> [EXERCISE GOAL] From the entries below, copy every line holding the word "fait".

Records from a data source
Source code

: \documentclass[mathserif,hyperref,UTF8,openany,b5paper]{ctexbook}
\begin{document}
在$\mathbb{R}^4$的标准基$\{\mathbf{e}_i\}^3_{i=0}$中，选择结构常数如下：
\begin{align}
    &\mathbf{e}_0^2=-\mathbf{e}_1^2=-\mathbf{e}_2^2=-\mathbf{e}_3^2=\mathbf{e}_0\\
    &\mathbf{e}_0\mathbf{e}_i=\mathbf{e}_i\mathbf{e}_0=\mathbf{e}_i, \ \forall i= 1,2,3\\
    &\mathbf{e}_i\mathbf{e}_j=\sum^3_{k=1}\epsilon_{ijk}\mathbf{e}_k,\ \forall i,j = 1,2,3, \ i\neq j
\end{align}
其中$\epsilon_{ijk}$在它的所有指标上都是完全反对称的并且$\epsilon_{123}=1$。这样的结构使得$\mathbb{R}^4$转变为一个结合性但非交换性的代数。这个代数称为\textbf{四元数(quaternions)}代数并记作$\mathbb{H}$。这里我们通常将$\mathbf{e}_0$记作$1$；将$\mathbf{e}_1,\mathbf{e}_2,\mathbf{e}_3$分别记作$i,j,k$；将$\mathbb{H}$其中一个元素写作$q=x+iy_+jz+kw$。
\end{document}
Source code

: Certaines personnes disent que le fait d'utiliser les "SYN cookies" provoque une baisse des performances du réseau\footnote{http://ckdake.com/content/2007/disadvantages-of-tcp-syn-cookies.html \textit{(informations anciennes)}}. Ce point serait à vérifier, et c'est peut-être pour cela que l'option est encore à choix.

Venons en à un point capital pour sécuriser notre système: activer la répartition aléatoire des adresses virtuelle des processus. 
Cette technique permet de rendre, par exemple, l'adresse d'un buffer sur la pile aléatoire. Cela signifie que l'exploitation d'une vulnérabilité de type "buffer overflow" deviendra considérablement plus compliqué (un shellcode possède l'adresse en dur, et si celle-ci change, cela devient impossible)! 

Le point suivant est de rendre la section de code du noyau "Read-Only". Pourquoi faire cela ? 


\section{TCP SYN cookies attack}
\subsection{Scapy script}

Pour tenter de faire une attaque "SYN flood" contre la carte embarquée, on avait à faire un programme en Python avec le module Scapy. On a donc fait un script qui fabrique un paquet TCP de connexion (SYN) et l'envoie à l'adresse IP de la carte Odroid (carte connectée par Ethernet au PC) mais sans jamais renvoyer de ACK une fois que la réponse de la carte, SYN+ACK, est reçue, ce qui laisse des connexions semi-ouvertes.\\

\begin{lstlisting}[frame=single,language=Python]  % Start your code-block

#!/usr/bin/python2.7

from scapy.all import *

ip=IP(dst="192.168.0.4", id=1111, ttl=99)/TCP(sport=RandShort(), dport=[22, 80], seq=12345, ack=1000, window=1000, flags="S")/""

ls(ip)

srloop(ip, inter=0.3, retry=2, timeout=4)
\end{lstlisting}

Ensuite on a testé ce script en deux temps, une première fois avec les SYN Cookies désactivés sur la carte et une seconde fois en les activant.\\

> [RESPONSE TO THE TASK]
: Certaines personnes disent que le fait d'utiliser les "SYN cookies" provoque une baisse des performances du réseau\footnote{http://ckdake.com/content/2007/disadvantages-of-tcp-syn-cookies.html \textit{(informations anciennes)}}. Ce point serait à vérifier, et c'est peut-être pour cela que l'option est encore à choix.
Pour tenter de faire une attaque "SYN flood" contre la carte embarquée, on avait à faire un programme en Python avec le module Scapy. On a donc fait un script qui fabrique un paquet TCP de connexion (SYN) et l'envoie à l'adresse IP de la carte Odroid (carte connectée par Ethernet au PC) mais sans jamais renvoyer de ACK une fois que la réponse de la carte, SYN+ACK, est reçue, ce qui laisse des connexions semi-ouvertes.\\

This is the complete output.